The Canadian woman, identified as Nicole, purloined the fragments 15 years ago when she was in her early 20s. However, she blames the theft for a spate of unfortunate events, including serious health issues and financial difficulties.
Nicole returned the two mosaic tiles, ceramic fragments and pieces of an amphora to the ancient city via a travel agent in Pompeii. Along with the package, she attached a letter of confession expressing regret for her actions.
“I was young and stupid,” she wrote in the letter, “I wanted to have a piece of history that nobody could have.”
After 15 years of misfortune, however, Nicole decided the “cursed” pilfered artefacts were responsible. They had “so much negative energy”, she said in her letter, “linked to that land of destruction.”
The ancient city of Pompeii was buried in volcanic ash after the disastrous eruption of Mount Vesuvius in 79 AD. The city was rediscovered in the 16th century and excavations have been ongoing since. It is now one of Italy’s most popular tourist destinations, but this accolade comes with frequent problems of visitors acting disrespectfully, even to the point of pocketing illegal “souvenirs”.

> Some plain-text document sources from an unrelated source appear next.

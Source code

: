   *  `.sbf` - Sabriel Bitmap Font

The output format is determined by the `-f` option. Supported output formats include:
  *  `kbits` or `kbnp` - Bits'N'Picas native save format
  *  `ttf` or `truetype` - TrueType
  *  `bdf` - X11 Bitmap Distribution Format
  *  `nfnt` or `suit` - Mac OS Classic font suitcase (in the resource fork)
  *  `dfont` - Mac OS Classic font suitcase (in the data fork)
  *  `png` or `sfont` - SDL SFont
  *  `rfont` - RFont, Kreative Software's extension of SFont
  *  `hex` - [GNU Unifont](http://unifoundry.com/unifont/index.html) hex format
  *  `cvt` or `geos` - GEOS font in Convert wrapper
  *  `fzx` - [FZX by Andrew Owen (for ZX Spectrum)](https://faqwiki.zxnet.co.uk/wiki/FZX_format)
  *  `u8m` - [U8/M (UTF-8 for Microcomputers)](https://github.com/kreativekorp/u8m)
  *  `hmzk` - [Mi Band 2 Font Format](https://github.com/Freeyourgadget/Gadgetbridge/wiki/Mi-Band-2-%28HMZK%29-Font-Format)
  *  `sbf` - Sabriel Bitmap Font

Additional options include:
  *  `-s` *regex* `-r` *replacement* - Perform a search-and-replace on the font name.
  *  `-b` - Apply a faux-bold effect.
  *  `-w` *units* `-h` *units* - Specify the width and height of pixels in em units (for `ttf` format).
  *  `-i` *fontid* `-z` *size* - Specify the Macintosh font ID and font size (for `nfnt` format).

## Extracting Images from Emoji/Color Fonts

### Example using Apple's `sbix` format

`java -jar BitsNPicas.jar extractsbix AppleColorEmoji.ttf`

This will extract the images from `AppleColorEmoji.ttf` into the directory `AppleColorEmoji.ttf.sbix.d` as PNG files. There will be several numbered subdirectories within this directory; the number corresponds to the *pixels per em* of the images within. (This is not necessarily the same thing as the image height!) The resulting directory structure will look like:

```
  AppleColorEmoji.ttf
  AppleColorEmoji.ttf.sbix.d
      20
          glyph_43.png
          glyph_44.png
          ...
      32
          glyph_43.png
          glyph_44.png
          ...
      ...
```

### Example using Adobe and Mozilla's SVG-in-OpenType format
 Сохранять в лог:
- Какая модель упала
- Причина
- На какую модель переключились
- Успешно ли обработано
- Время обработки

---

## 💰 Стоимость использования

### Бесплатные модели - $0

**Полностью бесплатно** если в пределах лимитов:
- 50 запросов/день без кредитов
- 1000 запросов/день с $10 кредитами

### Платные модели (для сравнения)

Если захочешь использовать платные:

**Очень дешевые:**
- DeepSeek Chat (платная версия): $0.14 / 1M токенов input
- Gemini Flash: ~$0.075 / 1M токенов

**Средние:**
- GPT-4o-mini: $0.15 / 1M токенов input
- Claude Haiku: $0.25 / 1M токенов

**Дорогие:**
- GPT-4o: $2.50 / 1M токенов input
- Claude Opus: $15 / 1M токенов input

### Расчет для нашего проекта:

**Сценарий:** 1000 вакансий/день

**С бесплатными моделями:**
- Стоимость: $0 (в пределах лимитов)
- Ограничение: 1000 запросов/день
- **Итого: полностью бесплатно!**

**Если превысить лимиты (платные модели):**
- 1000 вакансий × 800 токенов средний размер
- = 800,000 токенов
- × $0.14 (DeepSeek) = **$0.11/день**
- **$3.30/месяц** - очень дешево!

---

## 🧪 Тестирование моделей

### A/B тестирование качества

Nicole apologized for her actions in her letter, saying she was seeking “forgiveness from God”. She also hopes to rid herself of the bad luck the stolen artefacts have apparently brought her. “I am now 36 and had breast cancer twice,” she wrote. “The last time ending in a double mastectomy. My family and I also had financial problems. We’re good people and I don’t want to pass this curse on to my family or children.”
The surprise parcel to the Pompeii travel agents also contained some stones taken by another Canadian couple in 2005 and an accompanying apology letter.
“We took [the stones] without thinking of the pain and suffering these poor souls experienced during the eruption of Vesuvius and their terrible death,” they wrote. “We are sorry, please forgive us for making this terrible choice. May their souls rest in peace.”
For Pompeii’s park officials, the returned objects came as less of a surprise. Due to the volume of artefacts sent back, often with accompanying confessional letters, there is now a dedicated museum at the archeological site.